Metformin may ’correct’ Myeloid Leukaemia in the bone marrow

Metformin may ’correct’ Myeloid Leukaemia in the bone marrow

Off-label drug Metformin may have a role in Myeloid Leukaemia where it causes generation of healthy bone marrow fat and this in turn creates more healthy blood cells, suppressing the leukaemia cells by 'crowding them out’.


Patients with Acute Myeloid leukaemia have ta conundrum. Their first need is obviously to kill the cancerous leukaemia cells. Standard leukaemia treatments focus on this. However, as the anti-cancer treatment progresses, healthy red blood cell production declines and anaemia and infection ensue, even leading to fatality.


The fact is that, historically, myeloid leukaemia treatments have failed to pay any attention to the need for bolstering healthy red blood cells.


AML vs CML difference


Acute Myeloid Leukaemia (AML)  starts in the bone marrow, where new blood cells are made, but rapidly progresses into the blood and then on to the spleen, lymph nodes, liver and other organs.  


Chronic Myeloid Leukaemia tends to be slow growing and so more likely to build up in the bone marrow first, although it does move into the blood and then the organs. The difference between AML and CML is largely to do with the speed at which they develop and worsen.


McMaster researchers take a different approach


In 2017, researchers from McMaster Stem Cell and Cancer Research Institute decided to look at the bone marrow as a single ecosystem, considering both the diseased and the healthy cells. This study (1) was largely undertaken because of a lack of advancement in treatment options and the view from the research team that a completely new approach was required. 


Bone marrow is known to accumulate fat cells, but not the same as subcutaneous fat or visceral fat. This fat controls the health of the bone marrow. These fat cells, or adipocytes, are not energy stores but derived from stem cells rather like osteoblasts occur in the bones themselves; and they have an important function - they promote the generation of stem cells and new red blood cells (2).

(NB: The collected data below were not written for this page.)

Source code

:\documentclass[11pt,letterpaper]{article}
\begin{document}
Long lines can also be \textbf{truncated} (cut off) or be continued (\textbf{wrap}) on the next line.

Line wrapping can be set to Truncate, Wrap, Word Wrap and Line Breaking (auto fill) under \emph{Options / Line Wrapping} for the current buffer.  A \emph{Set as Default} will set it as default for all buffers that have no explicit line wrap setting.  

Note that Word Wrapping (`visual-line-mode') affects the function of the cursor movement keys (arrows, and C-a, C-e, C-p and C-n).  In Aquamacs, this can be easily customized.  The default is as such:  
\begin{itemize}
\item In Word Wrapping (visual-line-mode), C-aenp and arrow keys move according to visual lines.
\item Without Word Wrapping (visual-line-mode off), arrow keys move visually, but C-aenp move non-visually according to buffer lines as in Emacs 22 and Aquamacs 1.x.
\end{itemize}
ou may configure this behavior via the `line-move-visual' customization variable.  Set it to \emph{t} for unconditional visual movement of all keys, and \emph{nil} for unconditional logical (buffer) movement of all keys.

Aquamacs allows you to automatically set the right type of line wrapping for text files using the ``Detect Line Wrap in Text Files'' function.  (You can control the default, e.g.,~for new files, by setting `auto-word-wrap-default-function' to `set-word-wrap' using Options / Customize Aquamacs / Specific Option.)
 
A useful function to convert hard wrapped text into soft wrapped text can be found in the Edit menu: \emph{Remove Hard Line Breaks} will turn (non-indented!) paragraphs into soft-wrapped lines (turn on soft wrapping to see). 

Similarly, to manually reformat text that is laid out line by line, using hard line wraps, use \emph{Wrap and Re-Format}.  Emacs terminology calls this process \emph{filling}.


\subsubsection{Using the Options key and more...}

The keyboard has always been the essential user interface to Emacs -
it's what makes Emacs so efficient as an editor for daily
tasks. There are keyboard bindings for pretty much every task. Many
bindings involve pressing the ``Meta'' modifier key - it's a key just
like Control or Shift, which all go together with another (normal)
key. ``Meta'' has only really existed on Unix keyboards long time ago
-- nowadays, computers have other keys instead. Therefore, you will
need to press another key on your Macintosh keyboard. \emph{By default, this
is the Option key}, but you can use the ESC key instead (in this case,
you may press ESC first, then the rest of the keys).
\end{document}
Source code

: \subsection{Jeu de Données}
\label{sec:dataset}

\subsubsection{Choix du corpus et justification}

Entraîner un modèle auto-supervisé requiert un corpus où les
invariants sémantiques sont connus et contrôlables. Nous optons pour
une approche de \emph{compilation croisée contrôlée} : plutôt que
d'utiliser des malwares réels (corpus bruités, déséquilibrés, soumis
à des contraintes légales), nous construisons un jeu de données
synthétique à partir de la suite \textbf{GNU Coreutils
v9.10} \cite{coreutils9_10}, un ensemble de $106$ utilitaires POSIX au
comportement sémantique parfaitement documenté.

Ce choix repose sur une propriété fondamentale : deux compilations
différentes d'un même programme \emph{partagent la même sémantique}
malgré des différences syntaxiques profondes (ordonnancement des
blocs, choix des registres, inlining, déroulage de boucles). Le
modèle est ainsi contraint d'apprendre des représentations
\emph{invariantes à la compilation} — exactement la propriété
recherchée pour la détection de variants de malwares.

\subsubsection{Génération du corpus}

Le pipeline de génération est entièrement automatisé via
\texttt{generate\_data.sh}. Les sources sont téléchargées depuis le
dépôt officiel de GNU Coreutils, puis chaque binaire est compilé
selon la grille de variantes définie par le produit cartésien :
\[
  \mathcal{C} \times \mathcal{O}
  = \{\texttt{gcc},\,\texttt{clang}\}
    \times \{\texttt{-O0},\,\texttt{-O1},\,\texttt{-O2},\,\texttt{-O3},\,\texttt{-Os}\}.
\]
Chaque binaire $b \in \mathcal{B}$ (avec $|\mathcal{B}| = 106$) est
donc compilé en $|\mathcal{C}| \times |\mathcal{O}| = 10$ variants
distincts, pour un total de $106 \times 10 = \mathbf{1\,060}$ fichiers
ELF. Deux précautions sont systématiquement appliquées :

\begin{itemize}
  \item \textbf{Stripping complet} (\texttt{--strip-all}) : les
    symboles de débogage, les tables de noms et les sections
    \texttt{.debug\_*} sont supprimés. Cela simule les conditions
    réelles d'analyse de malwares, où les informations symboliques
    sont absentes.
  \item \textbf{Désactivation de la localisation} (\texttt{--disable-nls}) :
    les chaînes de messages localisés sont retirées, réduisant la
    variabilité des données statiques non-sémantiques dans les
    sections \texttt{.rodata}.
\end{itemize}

‘Surprising’ action of Metformin


Mick Bhatia, a director and senior scientist with the McMaster Stem Cell and Cancer Research Institute, led the group that performed the three and a half year study. Having collected bone marrow samples from three different medical centres, the drug they used was the diabetes drug Metformin, normally used to cut blood sugar.  


In this study, metformin (which is known to increase the generation of bone marrow fat), surprised the scientists as it was shown to activate red blood cell generation in the bone marrow, resulting in the cancer cells being suppressed and crowded out.


The researchers concluded that Metformin offered the opportunity to be used in conjunction with other treatments, or even on its own.


Go to: Review of Metformin as an off-label cancer drug





  1. Acute myeloid leukaemia disrupts endogenous myelo-erythropoiesis by compromising the adipocyte bone marrow niche; Allison L. Boyd et al;  Nature Cell Biology, 2017;

  2. Bone marrow adipocytes promote the regeneration of stem cells and haematopoiesis by secreting SCF; Bo O Zhou et al; Nature Cell Biology, 2017 Aug;19(8):891-903.